● What needs to be done
Text only, exactly as given: reproduce the entries below without their pictures.

+++

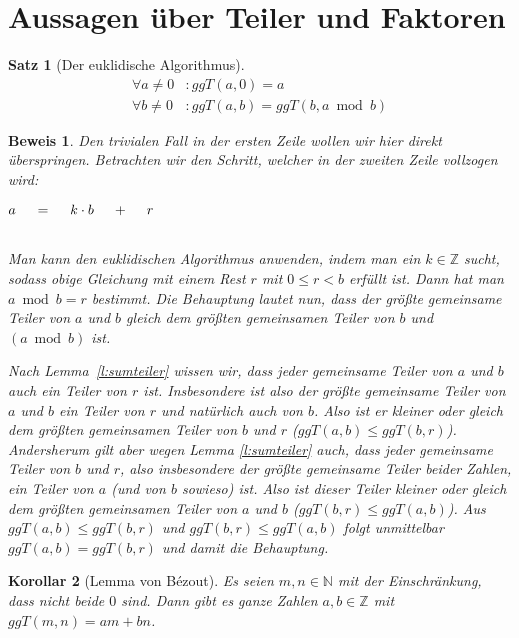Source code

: \documentclass[a4paper]{article}
\newtheorem{satz}{Satz}[section] %
\newtheorem{korollar}[satz]{Korollar}
\theoremstyle{nonumberplain}
\newtheorem{beweis}{Beweis}
\begin{document}
\section{Aussagen über Teiler und Faktoren}

\begin{satz}[Der euklidische Algorithmus]\label{s:eukl}
	\begin{align*}
		\forall a \neq 0 &: ggT(a,0) = a \\
		\forall b \neq 0 &: ggT(a,b) = ggT(b, a\bmod b)
	\end{align*}
\end{satz}

\begin{beweis}
Den trivialen Fall in der ersten Zeile wollen wir hier direkt überspringen. Betrachten wir den Schritt, welcher in der zweiten Zeile vollzogen wird:\\
\centerline{$a \hspace{3ex} = \hspace{3ex} k \cdot b \hspace{3ex} + \hspace{3ex} r $}\\
Man kann den euklidischen Algorithmus anwenden, indem man ein $k \in \mathbb{Z}$ sucht, sodass obige Gleichung mit einem Rest $r$ mit $0 \leq r < b$ erfüllt ist. Dann hat man $a \bmod b = r$ bestimmt.
Die Behauptung lautet nun, dass der größte gemeinsame Teiler von $a$ und $b$ gleich dem größten gemeinsamen Teiler von $b$ und $(a \bmod b)$ ist.

Nach Lemma~\ref{l:sumteiler} wissen wir, dass jeder gemeinsame Teiler von $a$ und $b$ auch ein Teiler von $r$ ist. Insbesondere ist also der größte gemeinsame Teiler von $a$ und $b$ ein Teiler von $r$ und natürlich auch von $b$. Also ist er kleiner oder gleich dem größten gemeinsamen Teiler von $b$ und $r$ ($ggT(a,b) \leq ggT(b,r)$). Andersherum gilt aber wegen Lemma \ref{l:sumteiler} auch, dass jeder gemeinsame Teiler von $b$ und $r$, also insbesondere der größte gemeinsame Teiler beider Zahlen, ein Teiler von $a$ (und von $b$ sowieso) ist. Also ist dieser Teiler kleiner oder gleich dem größten gemeinsamen Teiler von $a$ und $b$ ($ggT(b,r) \leq ggT(a,b)$).
Aus $ggT(a,b) \leq ggT(b,r)$ und $ggT(b,r) \leq ggT(a,b)$ folgt unmittelbar $ggT(a,b)=ggT(b,r)$ und damit die Behauptung.
\end{beweis}

\begin{korollar}[Lemma von Bézout]\label{l:bez}
Es seien $m,n \in \mathbb{N}$ mit der Einschränkung, dass nicht beide $0$ sind. Dann gibt es ganze Zahlen $a,b \in \mathbb{Z} $ mit $ggT(m,n) = am + bn$.
\end{korollar}
\end{document}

+++

● Task answer
Source code

: \documentclass[a4paper]{article}
\newtheorem{satz}{Satz}[section] %
\newtheorem{korollar}[satz]{Korollar}
\theoremstyle{nonumberplain}
\newtheorem{beweis}{Beweis}
\begin{document}
\section{Aussagen über Teiler und Faktoren}

\begin{satz}[Der euklidische Algorithmus]\label{s:eukl}
	\begin{align*}
		\forall a \neq 0 &: ggT(a,0) = a \\
		\forall b \neq 0 &: ggT(a,b) = ggT(b, a\bmod b)
	\end{align*}
\end{satz}

\begin{beweis}
Den trivialen Fall in der ersten Zeile wollen wir hier direkt überspringen. Betrachten wir den Schritt, welcher in der zweiten Zeile vollzogen wird:\\
\centerline{$a \hspace{3ex} = \hspace{3ex} k \cdot b \hspace{3ex} + \hspace{3ex} r $}\\
Man kann den euklidischen Algorithmus anwenden, indem man ein $k \in \mathbb{Z}$ sucht, sodass obige Gleichung mit einem Rest $r$ mit $0 \leq r < b$ erfüllt ist. Dann hat man $a \bmod b = r$ bestimmt.
Die Behauptung lautet nun, dass der größte gemeinsame Teiler von $a$ und $b$ gleich dem größten gemeinsamen Teiler von $b$ und $(a \bmod b)$ ist.

Nach Lemma~\ref{l:sumteiler} wissen wir, dass jeder gemeinsame Teiler von $a$ und $b$ auch ein Teiler von $r$ ist. Insbesondere ist also der größte gemeinsame Teiler von $a$ und $b$ ein Teiler von $r$ und natürlich auch von $b$. Also ist er kleiner oder gleich dem größten gemeinsamen Teiler von $b$ und $r$ ($ggT(a,b) \leq ggT(b,r)$). Andersherum gilt aber wegen Lemma \ref{l:sumteiler} auch, dass jeder gemeinsame Teiler von $b$ und $r$, also insbesondere der größte gemeinsame Teiler beider Zahlen, ein Teiler von $a$ (und von $b$ sowieso) ist. Also ist dieser Teiler kleiner oder gleich dem größten gemeinsamen Teiler von $a$ und $b$ ($ggT(b,r) \leq ggT(a,b)$).
Aus $ggT(a,b) \leq ggT(b,r)$ und $ggT(b,r) \leq ggT(a,b)$ folgt unmittelbar $ggT(a,b)=ggT(b,r)$ und damit die Behauptung.
\end{beweis}

\begin{korollar}[Lemma von Bézout]\label{l:bez}
Es seien $m,n \in \mathbb{N}$ mit der Einschränkung, dass nicht beide $0$ sind. Dann gibt es ganze Zahlen $a,b \in \mathbb{Z} $ mit $ggT(m,n) = am + bn$.
\end{korollar}
\end{document}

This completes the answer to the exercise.